Pequeño balance interno: tocamos suelo alemán el 5 de junio en Munich y de ahí partimos hacia Nuremberg, la ciudad elegida por casi todo el periodismo nacional como sede, porque la Selección Argentina estaba concentrada en Herzogenaurach, a 30 kilómetros. De Nuremberg viajamos a Munich para el partido inaugural y de ahí a Hamburgo para el debut de Argentina. De Hamburgo a Hannover para ver a Italia con Ghana, de Hannover a Berlín para ver Brasil-Croacia, de Berlín a Nuremberg, de Nuremberg a Gelsenkirchen para el segundo partido de Argentina, y así sucesivamente. Estuvimos en Francfort, Hamburgo, Berlín, Munich, Gelsenkirchen, Hannover y Dortmund, además de Nuremberg... Vimos 15 partidos en la cancha y por lo menos el 80 por ciento de los demás por televisión, viajamos en rápidos trenes más de cien horas y recorrimos más de 15 mil kilómetros. Por eso, cuando el calendario mundialista nos dejó un respiro entre los cuartos de final y las semifinales, ya con Argentina fuera de competencia, lo primero que hicimos fue, sí señor, subirnos a un tren y viajar hasta una ciudad de la que nos habían hablado maravillas: Bamberg. Eso sí, un viaje cortito: 70 kilómetros. Valió la pena. Montada sobre 7 colinas, la llaman la Roma de Franconia y también la ciudad del ensueño, la pequeña Venecia y un montón de apodos más que se pueden resumir en un dato: por su extraordinaria belleza fue declarada Patrimonio de la Humanidad por la Unesco.

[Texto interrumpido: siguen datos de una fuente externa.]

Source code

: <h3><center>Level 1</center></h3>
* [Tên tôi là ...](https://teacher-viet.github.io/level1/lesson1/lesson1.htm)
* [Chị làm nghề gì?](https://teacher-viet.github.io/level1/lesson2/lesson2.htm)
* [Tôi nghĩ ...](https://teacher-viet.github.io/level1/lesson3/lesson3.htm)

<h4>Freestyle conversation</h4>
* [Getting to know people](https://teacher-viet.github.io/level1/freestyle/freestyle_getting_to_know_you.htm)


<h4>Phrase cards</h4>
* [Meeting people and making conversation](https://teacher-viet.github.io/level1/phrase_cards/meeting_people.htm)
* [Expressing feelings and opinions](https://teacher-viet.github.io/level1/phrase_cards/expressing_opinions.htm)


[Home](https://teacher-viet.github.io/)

Chiquita, pintoresca, esta ciudad, fundada hace mil años, a orillas del río Regnitz, que desemboca en el Danubio, invita al paseo, a perderse entre las callejuelas, a pararse a admirar sus iglesias y sinagogas que se mantienen intactas porque Bamberg no sufrió casi bombardeos durante la Segunda Guerra Mundial, a dar un paseo en una canoa por sus canales, al que no nos atrevimos. Sólo faltaba el gondoliere cantando alguna canzonetta referida al partido de Italia con Alemania.

El punto culminante fue un plato de salchichas blancas con una ensalada de no se sabe qué, con cerveza negra, ahumada, propia del lugar, en un restaurante típico con largas mesas de madera que compartimos con turistas-hinchas que tienen la dicha de que sus equipos sigue en carrera en el Mundial: franceses, italianos y portugueses. Para quedar bien, todos nos dijeron que creían que la Argentina debía estar jugando todavía y nos preguntaron quién creíamos que iba a salir campeón.

Greco no dijo nada, pero por debajo de la mesa le mostró a una francesa de ojos verdes una camiseta oficial azul eléctrico con vivos rojos y blancos que había comprado para su sobrino Alejo. No quedó claro si es porque piensa que Francia va a salir campeón o porque quería engancharse a la mina.